I would like to concentrate my brief comments on just two areas: planning and the so-called high- income social tenants. On planning, the coalition Government proclaimed a new world with the NPPF, the scrapping of regional spatial strategies, the duty to co-operate, neighbourhood planning and neighbourhood development orders, all done under the banner of localism —and, of course, the new homes bonus to solve our housing crisis. If this was all such a success, why does this Bill include a raft of new centralising powers for the Secretary of State to intervene to require local planning authorities to designate specific neighbourhood areas; to set time limits on decisions to hold a referendum on neighbourhood development orders; to direct an authority to amend its local development scheme; to give instructions to an independent examiner to intervene in the development plan process; and to direct the local planning authority to revise a document and submit it to independent examination? Whatever happened to localism? All this moves us inexorably away from a planning system anchored in the democratic processes of the local community. How will all of this encourage local communities to support the new developments we so desperately need?

As if this were not enough, there are powers for the Secretary of State concerning planning obligations and powers to introduce pilots involving alternative providers for the processing of applications for planning permission—the thin end of the wedge, no doubt. Why will the Government not properly resource local authorities’ depleted planning departments and make sensible provision for planning fees?

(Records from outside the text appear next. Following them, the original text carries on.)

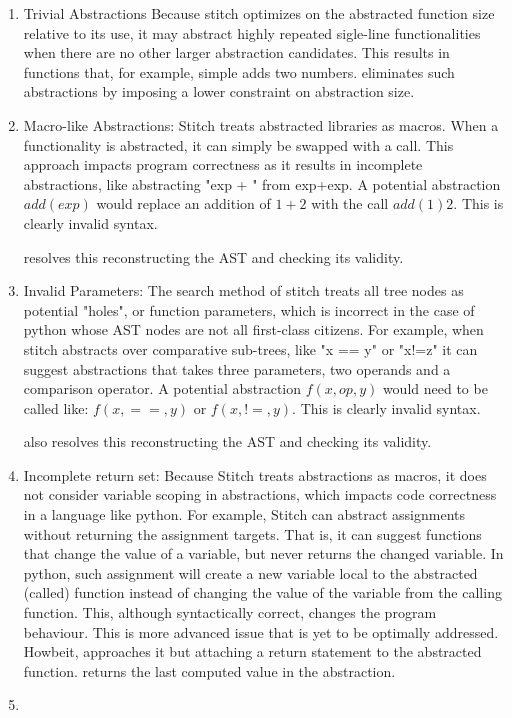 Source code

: \begin{enumerate}
    \item Trivial Abstractions
    Because stitch optimizes on the abstracted function size relative to its use, it may abstract highly repeated sigle-line functionalities when there are no other larger abstraction candidates. This results in functions that, for example, simple adds two numbers. \toolname eliminates such abstractions by imposing a lower constraint on abstraction size.
    \item Macro-like Abstractions: 
    Stitch treats abstracted libraries as macros. When a functionality is abstracted, it can simply be swapped with a call. This approach impacts program correctness as it results in incomplete abstractions, like abstracting "exp + " from exp+exp. A potential abstraction $add(exp)$ would replace an addition of $1+2$ with the call $add(1) 2$. This is clearly invalid syntax.
    
    \toolname resolves this reconstructing the AST and checking its validity. 
    \item Invalid Parameters:
    The search method of stitch treats all tree nodes as potential "holes", or function parameters, which is incorrect in the case of python whose AST nodes are not all first-class citizens. For example, when stitch abstracts over comparative sub-trees, like "x == y" or "x!=z" it can suggest abstractions that takes three parameters, two operands and a comparison operator. A potential abstraction $f(x,op,y)$ would need to be called like: $f(x, ==, y)$ or $f(x, !=, y)$. This is clearly invalid syntax.
    
    \toolname also resolves this reconstructing the AST and checking its validity. 
    \item Incomplete return set:
    Because Stitch treats abstractions as macros, it does not consider variable scoping in abstractions, which impacts code correctness in a language like python. For example, Stitch can abstract assignments without returning the assignment targets. That is, it can suggest functions that change the value of a variable, but never returns the changed variable. In python, such assignment will create a new variable local to the abstracted (called) function instead of changing the value of the variable from the calling function. This, although syntactically correct, changes the program behaviour. This is more advanced issue that is yet to be optimally addressed. Howbeit, \toolname approaches it but attaching a return statement to the abstracted function. \toolname returns the last computed value in the abstraction.
    \item {}
\end{enumerate}

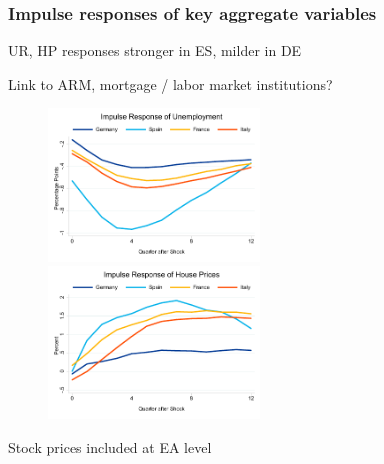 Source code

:\documentclass[pdflatex,aspectratio=169]{beamer}
\begin{document}
\begin{frame}\frametitle{\bf Impulse responses of key aggregate variables}
\bi
\item UR, HP responses stronger in ES, milder in DE
\item Link to ARM, mortgage / labor market institutions?
\ei
\begin{figure}
\begin{center}
\includegraphics[width=0.5\textwidth]{./figures/irf_UR}
\includegraphics[width=0.5\textwidth]{./figures/irf_HP}
\end{center}
\end{figure}
\bi
\item Stock prices included at EA level
\ei
\end{frame}


\end{document}
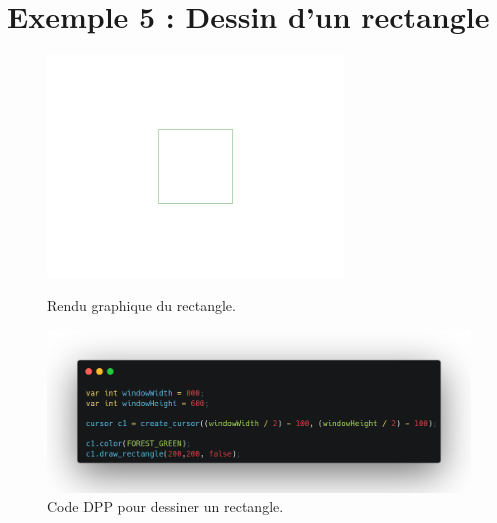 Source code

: \documentclass[12pt,a4paper]{report}
\begin{document}
\section{Exemple 5 : Dessin d'un rectangle}
\begin{figure}[H]
    \centering
    \includegraphics[width=0.7\textwidth]{assets/render/draw_rectangle.png}
    \caption{Rendu graphique du rectangle.}
    \includegraphics[width=1\textwidth]{assets/code/draw_rectangle_dpp.png}
    \caption{Code DPP pour dessiner un rectangle.}
\end{figure}
\end{document}
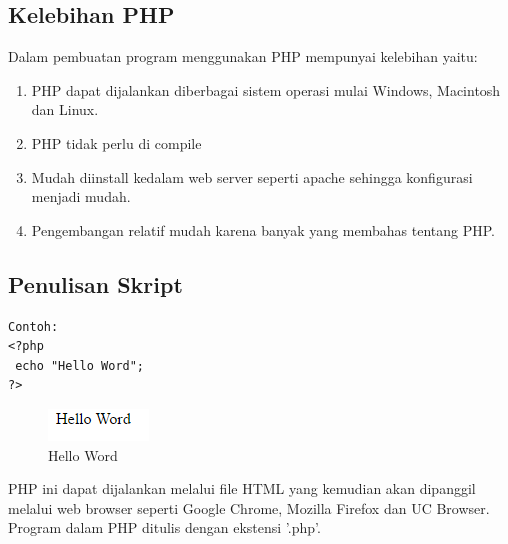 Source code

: \subsection{Kelebihan PHP}
Dalam pembuatan program menggunakan PHP mempunyai kelebihan yaitu:
\begin{enumerate}
\item PHP dapat dijalankan diberbagai sistem operasi mulai Windows, Macintosh dan Linux.
\item PHP tidak perlu di compile
\item Mudah diinstall kedalam web server seperti apache sehingga konfigurasi menjadi mudah.
\item Pengembangan relatif mudah karena banyak yang membahas tentang PHP.
\end{enumerate}

\subsection{Penulisan Skript}
\begin{lstlisting}
Contoh:
<?php
 echo "Hello Word";
?>
\end{lstlisting}
\begin{figure}[h]
\centering
\includegraphics[scale=1]{figures/hello}
\caption{Hello Word}
\label{hello}
\end{figure}
PHP ini dapat dijalankan melalui file HTML yang kemudian akan dipanggil melalui web browser seperti Google Chrome, Mozilla Firefox dan UC Browser.
Program dalam PHP ditulis dengan ekstensi '.php'.

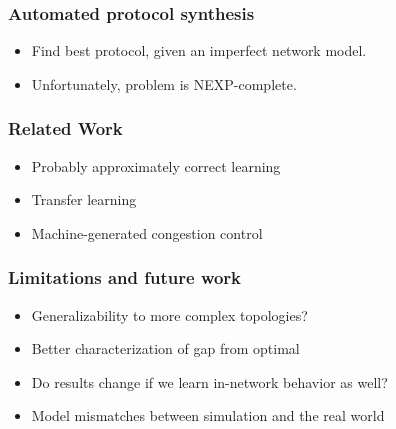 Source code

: \documentclass[svgnames]{beamer}
\begin{document}
\begin{Large}
\begin{frame}
\frametitle{Automated protocol synthesis}
\begin{itemize}
\item Find best protocol, given an imperfect network model.
\item Unfortunately, problem is NEXP-complete. 
\end{itemize}
\end{frame}











\begin{frame}
\frametitle{Related Work}
\begin{itemize}
\item Probably approximately correct learning
\item Transfer learning
\item Machine-generated congestion control
\end{itemize}
\end{frame}

\begin{frame}
\frametitle{Limitations and future work}
\begin{itemize}
\item Generalizability to more complex topologies?
\item Better characterization of gap from optimal
\item Do results change if we learn in-network behavior as well?
\item Model mismatches between simulation and the real world
\end{itemize}
\end{frame}
\end{Large}
\end{document}
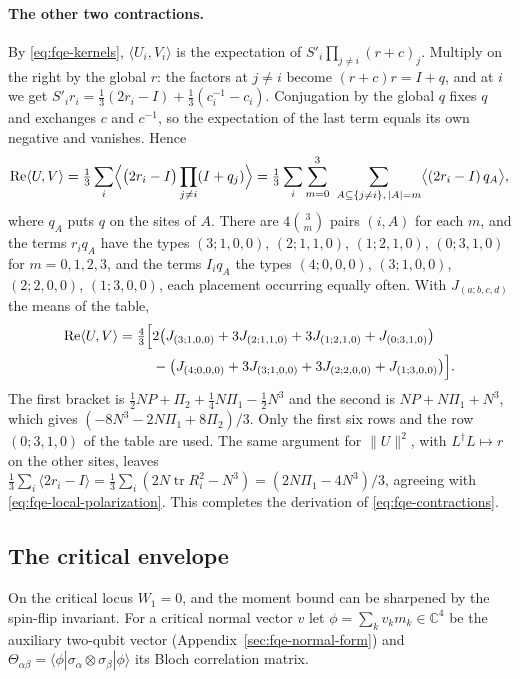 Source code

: \paragraph{The other two contractions.} By \eqref{eq:fqe-kernels},
\(\langle U_i,V_i\rangle\) is the expectation of \(S'_i\prod_{j\ne i}(r+c)_j\). Multiply on the right by the global \(r\):
the factors at \(j\ne i\) become \((r+c)r=I+q\), and at \(i\) we get
\(S'_ir_i=\frac13(2r_i-I)+\frac13(c_i^{-1}-c_i)\). Conjugation by the global \(q\) fixes \(q\) and exchanges
\(c\) and \(c^{-1}\), so the expectation of the last term equals its own negative and vanishes. Hence \[
\operatorname{Re}\langle U,V\rangle=\tfrac13\sum_i\Bigl\langle\bigl(2r_i-I\bigr)\prod_{j\ne i}(I+q_j)\Bigr\rangle
=\tfrac13\sum_i\sum_{m=0}^3\ \sum_{A\subseteq\{j\ne i\},\,|A|=m}\bigl\langle(2r_i-I)\,q_A\bigr\rangle ,
\] where \(q_A\) puts \(q\) on the sites of \(A\). There are \(4\binom3m\) pairs \((i,A)\) for each \(m\), and the terms
\(r_iq_A\) have the types \((3;1,0,0)\), \((2;1,1,0)\), \((1;2,1,0)\), \((0;3,1,0)\) for \(m=0,1,2,3\),
and the terms \(I_iq_A\) the types \((4;0,0,0)\), \((3;1,0,0)\), \((2;2,0,0)\), \((1;3,0,0)\), each placement occurring equally often. With
\(J_{(a;b,c,d)}\) the means of the table, \[
\begin{aligned}
\operatorname{Re}\langle U,V\rangle=\tfrac43\Bigl[&2\bigl(J_{(3;1,0,0)}+3J_{(2;1,1,0)}+3J_{(1;2,1,0)}+J_{(0;3,1,0)}\bigr)\\
&-\bigl(J_{(4;0,0,0)}+3J_{(3;1,0,0)}+3J_{(2;2,0,0)}+J_{(1;3,0,0)}\bigr)\Bigr].
\end{aligned}
\] The first bracket is \(\frac12NP+\Pi_2+\frac14N\Pi_1-\frac12N^3\) and the second is \(NP+N\Pi_1+N^3\), which gives
\((-8N^3-2N\Pi_1+8\Pi_2)/3\). Only the first six rows and the row \((0;3,1,0)\) of the table are used.
The same argument for \(\|U\|^2\), with \(L^\dagger L\mapsto r\) on the other sites, leaves
\(\frac13\sum_i\langle 2r_i-I\rangle=\frac13\sum_i(2N\operatorname{tr}R_i^2-N^3)=(2N\Pi_1-4N^3)/3\), agreeing with \eqref{eq:fqe-local-polarization}.
This completes the derivation of \eqref{eq:fqe-contractions}.

\subsection{The critical envelope}\label{sec:fqe-critical-envelope}

On the critical locus $W_1=0$, and the moment bound can be sharpened by the spin-flip invariant. For a critical
normal vector $v$ let $\phi=\sum_kv_km_k\in\mathbb C^4$ be the auxiliary two-qubit vector (Appendix~\ref{sec:fqe-normal-form})
and $\Theta_{\alpha\beta}=\langle\phi|\sigma_\alpha\otimes\sigma_\beta|\phi\rangle$ its Bloch correlation matrix.


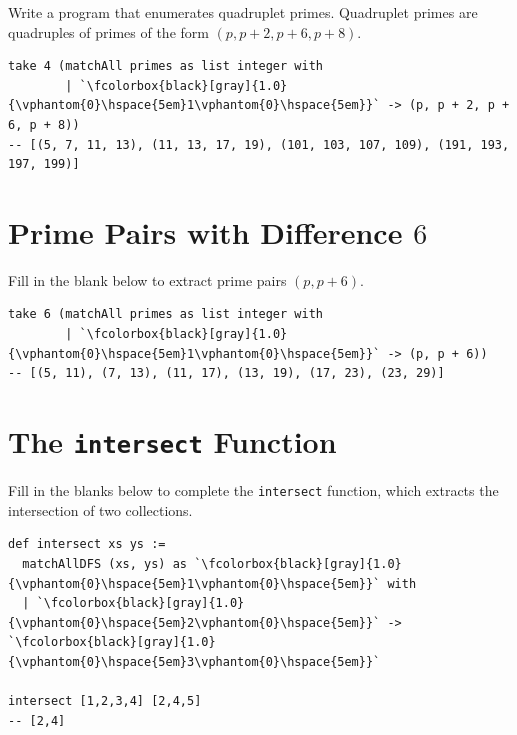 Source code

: Write a program that enumerates quadruplet primes.
Quadruplet primes are quadruples of primes of the form $(p,p + 2,p + 6,p + 8)$.

\begin{lstlisting}[language=egison]
take 4 (matchAll primes as list integer with
        | `\fcolorbox{black}[gray]{1.0}{\vphantom{0}\hspace{5em}1\vphantom{0}\hspace{5em}}` -> (p, p + 2, p + 6, p + 8))
-- [(5, 7, 11, 13), (11, 13, 17, 19), (101, 103, 107, 109), (191, 193, 197, 199)]
\end{lstlisting}

\section*{Prime Pairs with Difference $6$}

Fill in the blank below to extract prime pairs $(p, p+6)$.

\begin{lstlisting}[language=egison]
take 6 (matchAll primes as list integer with
        | `\fcolorbox{black}[gray]{1.0}{\vphantom{0}\hspace{5em}1\vphantom{0}\hspace{5em}}` -> (p, p + 6))
-- [(5, 11), (7, 13), (11, 17), (13, 19), (17, 23), (23, 29)]
\end{lstlisting}

\section*{The \texttt{intersect} Function}

Fill in the blanks below to complete the \lstinline{intersect} function, which extracts the intersection of two collections.

\begin{lstlisting}[language=egison]
def intersect xs ys :=
  matchAllDFS (xs, ys) as `\fcolorbox{black}[gray]{1.0}{\vphantom{0}\hspace{5em}1\vphantom{0}\hspace{5em}}` with
  | `\fcolorbox{black}[gray]{1.0}{\vphantom{0}\hspace{5em}2\vphantom{0}\hspace{5em}}` -> `\fcolorbox{black}[gray]{1.0}{\vphantom{0}\hspace{5em}3\vphantom{0}\hspace{5em}}`

intersect [1,2,3,4] [2,4,5]
-- [2,4]
\end{lstlisting}

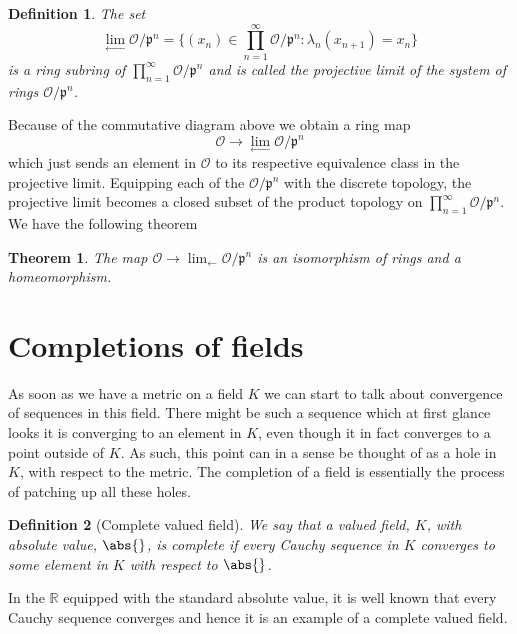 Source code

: \documentclass{article}
\newtheorem{theorem}{Theorem}[section]
\newtheorem{definition}{Definition}[section]
\newcommand{\mfrak}[1]{\mathfrak{#1}}
\newcommand{\mcal}[1]{\mathcal{#1}}
\newcommand{\mbb}[1]{\mathbb{#1}}
\begin{document}
\begin{definition}
    The set
    $$\lim_{\leftarrow} \mcal O / \mfrak p^n = \{ (x_n) \in \prod_{n=1}^\infty \mcal O / \mfrak p^n : \lambda_n(x_{n+1}) = x_n \}$$
    is a ring subring of $\prod_{n=1}^\infty \mcal O / \mfrak p^n$ and is called the projective limit of the system of rings $\mcal O / \mfrak p^n$.
\end{definition}

Because of the commutative diagram above we obtain a ring map 
$$\mcal O \to \lim_{\leftarrow} \mcal O / \mfrak p^n$$
which just sends an element in $\mcal O$ to its respective equivalence class in the projective limit. Equipping each of the $\mcal O / \mfrak p^n$ with the discrete topology, the projective limit becomes a closed subset of the product topology on $\prod_{n=1}^\infty \mcal O / \mfrak p^n$. We have the following theorem

\begin{theorem}
    The map $\mcal O \to \lim_{\leftarrow} \mcal O / \mfrak p^n$ is an isomorphism of rings and a homeomorphism.
\end{theorem}


\section{Completions of fields}
As soon as we have a metric on a field $K$ we can start to talk about convergence of sequences in this field. There might be such a sequence which at first glance looks it is converging to an element in $K$, even though it in fact converges to a point outside of $K$. As such, this point can in a sense be thought of as a hole in $K$, with respect to the metric. The completion of a field is essentially the process of patching up all these holes. 



\begin{definition}[Complete valued field]
    We say that a valued field, $K$, with absolute value, $\abs{}$, is complete if every Cauchy sequence in $K$ converges to some element in $K$ with respect to $\abs{}$.
\end{definition}

In the $\mbb R$ equipped with the standard absolute value, it is well known that every Cauchy sequence converges and hence it is an example of a complete valued field.  
\end{document}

So far as the proposal to charge market rents to “high income” social tenants is concerned, this has all the makings of a bureaucratic nightmare. Although we may not object in principle to the fundamental proposal, as we have heard previously the threshold above which tenants will be subject to higher rents, £30,000, will hit many hundreds of thousands of households, including couples working full time and earning just the living wage. We, of course, see a disparity between the treatment of housing associations and local authorities. For the former, the policy is mandatory; for the latter, it is voluntary. The additional rents charged by housing associations will be available to them for additional investment but local authorities will have to hand over their proceeds to the Treasury. Like so many aspects of this Bill, the details will be left to regulation. Perhaps the Minister will tell us how much of this we will see before the legislation moves on from this House.

We know that “high income” will be determined by the income of the two highest earners in the household and that the assessment will be based on gross income. The practical challenges of this are obvious. How will the policy cater for the changing composition of households, with individuals moving in and out during the course of a year, or during the course of the year for which the income is to be calculated? What will be the basis of assessment? If rent demands have to be processed before the start of a year, then for the current year and the preceding year a person’s income for tax purposes will not always be known. What will be the position for the self-employed, whose tax position can in certain circumstances take longer to agree? Generally, what will happen if there are legitimate adjustments to gross income for tax purposes after a rent level has been set? Will there be a refund? Will there be an appeals process?

The current rent standard guidance contains provisions which exclude the standard applying where household income reaches £60,000 or more. Here, the household is defined as the tenant or tenants, plus spouses, civil partners or partners. Is it envisaged that the same definitions will apply in these circumstances? Can it be confirmed that adult children living at home—an increasing phenomenon, given our housing crisis—will be outside the calculation? How do the Government respond to concerns that the policy will be a work disincentive and discourage individuals from working longer hours?

The administration of all this will not be without its challenges, but this is just one of the Bill’s lost opportunities.